In the context of this study, there is not enough evidence to support the hypothesis that the mean cortisol levels, and therefore stress levels, of STEM students are higher than those of non-STEM students.

The same R function used to find the p-value can be used to find the 95% confidence interval.

theory.confint=confint(t.test(cortisol ~ isSTEM, data= Mini_Project_3_Data_Sheet1))
cat('[',theory.confint$lower,',',theory.confint$upper,']')

## [ -0.03613344 , 0.0257698 ]

In reality, the interval’s bounds are [-0.0258, 0.0361]. The default first variable assumed by R is the non-STEM group, so the outputted interval has the opposite sign of the parameter actually being investigated.

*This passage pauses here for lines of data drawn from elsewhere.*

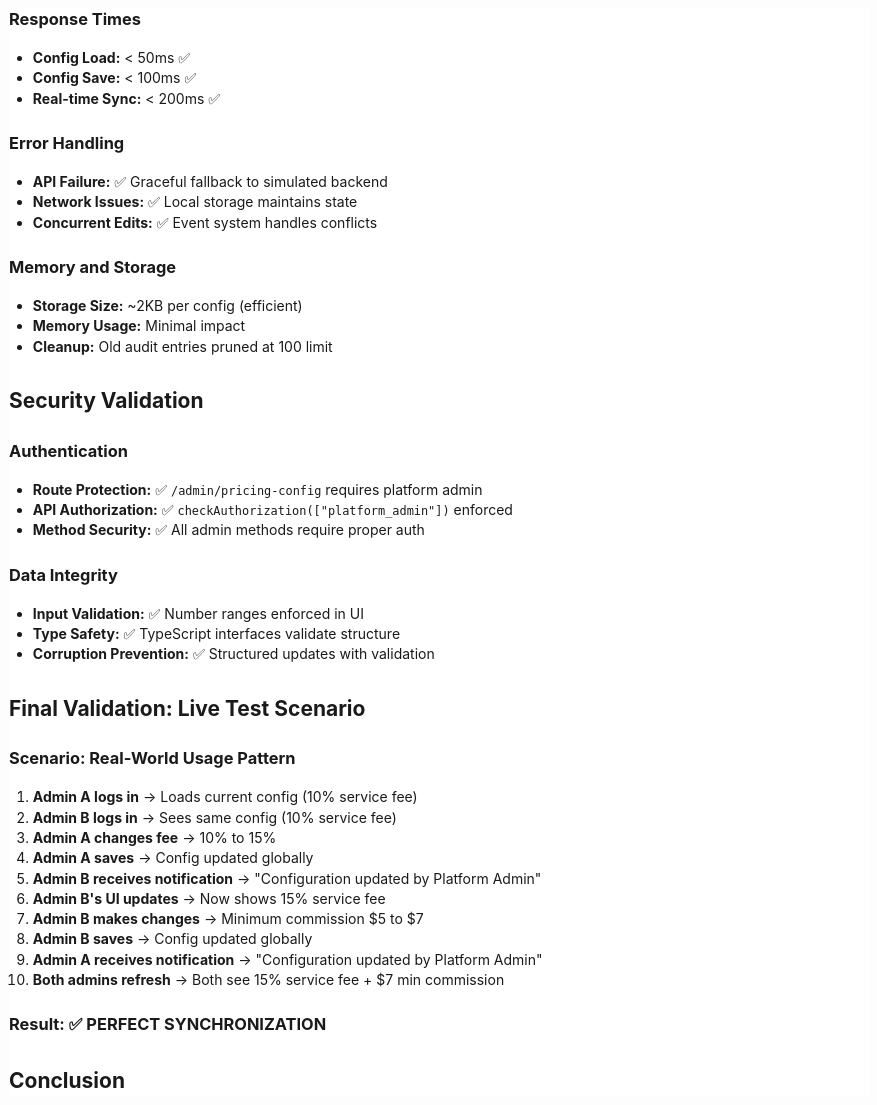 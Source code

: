 ### Response Times

- **Config Load:** < 50ms ✅
- **Config Save:** < 100ms ✅
- **Real-time Sync:** < 200ms ✅

### Error Handling

- **API Failure:** ✅ Graceful fallback to simulated backend
- **Network Issues:** ✅ Local storage maintains state
- **Concurrent Edits:** ✅ Event system handles conflicts

### Memory and Storage

- **Storage Size:** ~2KB per config (efficient)
- **Memory Usage:** Minimal impact
- **Cleanup:** Old audit entries pruned at 100 limit

## Security Validation

### Authentication

- **Route Protection:** ✅ `/admin/pricing-config` requires platform admin
- **API Authorization:** ✅ `checkAuthorization(["platform_admin"])` enforced
- **Method Security:** ✅ All admin methods require proper auth

### Data Integrity

- **Input Validation:** ✅ Number ranges enforced in UI
- **Type Safety:** ✅ TypeScript interfaces validate structure
- **Corruption Prevention:** ✅ Structured updates with validation

## Final Validation: Live Test Scenario

### Scenario: Real-World Usage Pattern

1. **Admin A logs in** → Loads current config (10% service fee)
2. **Admin B logs in** → Sees same config (10% service fee)
3. **Admin A changes fee** → 10% to 15%
4. **Admin A saves** → Config updated globally
5. **Admin B receives notification** → "Configuration updated by Platform Admin"
6. **Admin B's UI updates** → Now shows 15% service fee
7. **Admin B makes changes** → Minimum commission $5 to $7
8. **Admin B saves** → Config updated globally
9. **Admin A receives notification** → "Configuration updated by Platform Admin"
10. **Both admins refresh** → Both see 15% service fee + $7 min commission

### Result: ✅ PERFECT SYNCHRONIZATION

## Conclusion
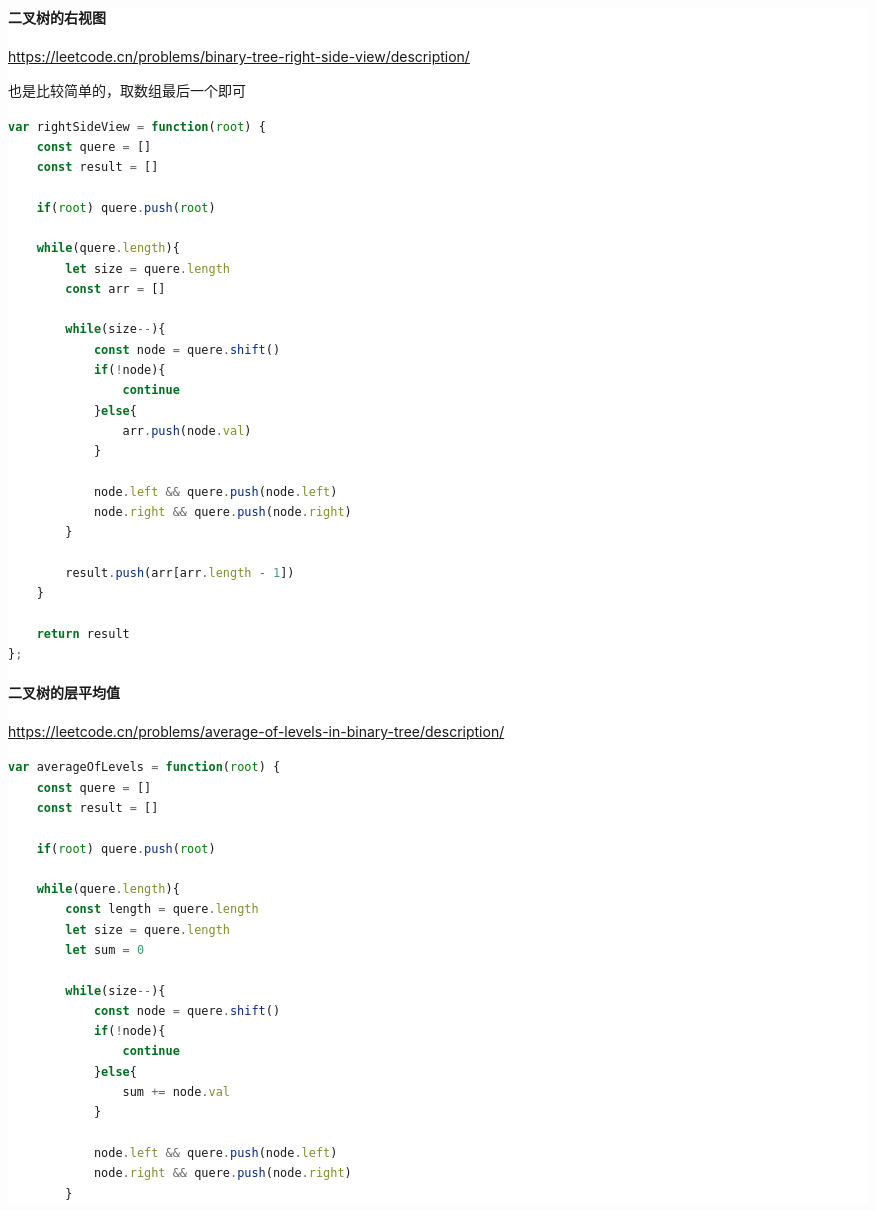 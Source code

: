 

#### 二叉树的右视图

https://leetcode.cn/problems/binary-tree-right-side-view/description/

也是比较简单的，取数组最后一个即可

```js
var rightSideView = function(root) {
    const quere = []
    const result = []

    if(root) quere.push(root)

    while(quere.length){
        let size = quere.length
        const arr = []

        while(size--){
            const node = quere.shift()
            if(!node){
                continue
            }else{
                arr.push(node.val)
            }

            node.left && quere.push(node.left)
            node.right && quere.push(node.right)
        }

        result.push(arr[arr.length - 1])
    }

    return result
};
```



#### 二叉树的层平均值

https://leetcode.cn/problems/average-of-levels-in-binary-tree/description/

```js
var averageOfLevels = function(root) {
    const quere = []
    const result = []

    if(root) quere.push(root)

    while(quere.length){
        const length = quere.length
        let size = quere.length
        let sum = 0

        while(size--){
            const node = quere.shift()
            if(!node){
                continue
            }else{
                sum += node.val
            }

            node.left && quere.push(node.left)
            node.right && quere.push(node.right)
        }

```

This confidence interval implies that we are 95% confident that the true population parameter, the true difference between the mean cortisol levels of the STEM and non-STEM populations, is between the values -0.0258 and 0.0361. The null hypothesis states that the mean levels are the same, meaning the difference between them is equal to 0. 0 is contained within this confidence interval, meaning the null hypothesis is included and plausible under 95% confidence. This agrees with the conclusion from the p-value, as both the p-value and confidence interval show that there is not enough evidence to reject then null hypothesis.

Conclusion

Even though the null hypothesis couldn’t be rejected and the alternative hypothesis couldn’t be shown as correct, I still learned from this study.

The p-value of 0.368 was far from the 0.05 required to reject the null hypothesis with 95% confidence, with a similar conclusion from the confidence interval [-0.0258, 0.0361], but even if the null couldn’t be rejected, these results still give a meaningful result. As far as the University of Arcadia is concerned, STEM and non-STEM students have very similar levels of stress, similar enough for any variation to be explained by random chance alone. Of course, this result doesn’t explicitly prove that there is no association, just that there is not enough evidence to rule out the null hypothesis.

These results cannot be generalized past the University of Arcadia. Different universities can have very different attitudes towards certain subjects with different levels of difficulty, so you can’t generalize the results from a single university to all universities in a region.

If I were to do this study again, first and foremost I would change the way I sampled. For an observational study, the more observations the better, and with the script I used for the sampling, all I would have to do is change a single parameter for the sample size. However, that script isn’t even strictly necessary, especially when comparing students from specific departments. The script would be better suited for a study that compares to experimental groups, both mean’t to represent samples of the entire student population.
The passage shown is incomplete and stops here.